Roscetti also discussed the proposed venting of five flanged tritium waste containers by DOE at Area G. He said the FTWCs are the responsibililty of NNSA and Triad National Security, but that they currently reside at Are G and consequently the venting activity remains within the purview of EM-LA and is likely of interest to the CAB. He noted that Triad is completing various corrective actions from federal readiness reviews at this time,

“The Board is actively overseeing this planned activity. The headquarters staff and resident inspectors at LANL have been following the situation since the initial identification of the issue in 2016 and they will continue to do so until the issue is resolved,” he said. “Both DOE Field Offices and their respective contractors have afforded the Board and staff the required prompt and unfettered access to the information the Board believes is necessary to perform its oversight.”

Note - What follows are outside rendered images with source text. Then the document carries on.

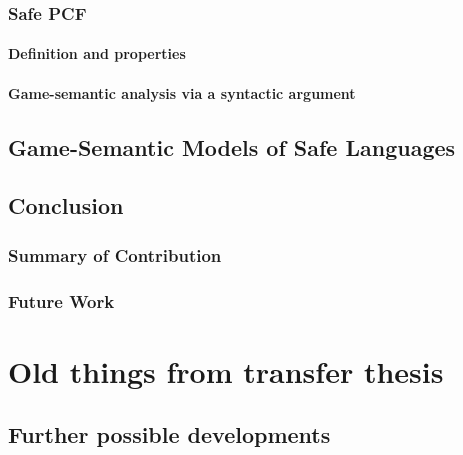    \section{Safe PCF}
        \subsection{Definition and properties}
        \subsection{Game-semantic analysis via a syntactic argument}

    


\chapter{Game-Semantic Models of Safe Languages}

    



\chapter{Conclusion}
    \section{Summary of Contribution}
    \section{Future Work}


\part{Old things from transfer thesis}




\chapter{Further possible developments}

While the postulated worst case accident consequences of the FTWCs project do not cross the thresholds of nuclear safety concern for the adequate protection of workers or the public, Roscetti said, the safety hazard increases with time and thus must be remediated “as expeditiously as possible”.

Roscetti also noted that the Board is overseeing efforts by EM-LA and N3B to safely demolish Building 257 at TA-21, a former radioactive liquid waste processing facility at the end of DP Road in Los Alamos and its associated industrial waste lines.  

“These are legacy facilities that did not get demolished during a previous cleanup. N3B measurements earlier this year indicate that there is a potential for higher residual amounts of radioactive material than were previously understood. As a result they are working through the safety basis process and developing plans to further characterize the structures. The Board’s staff and resident inspectors are also following these efforts,” Roscetti said.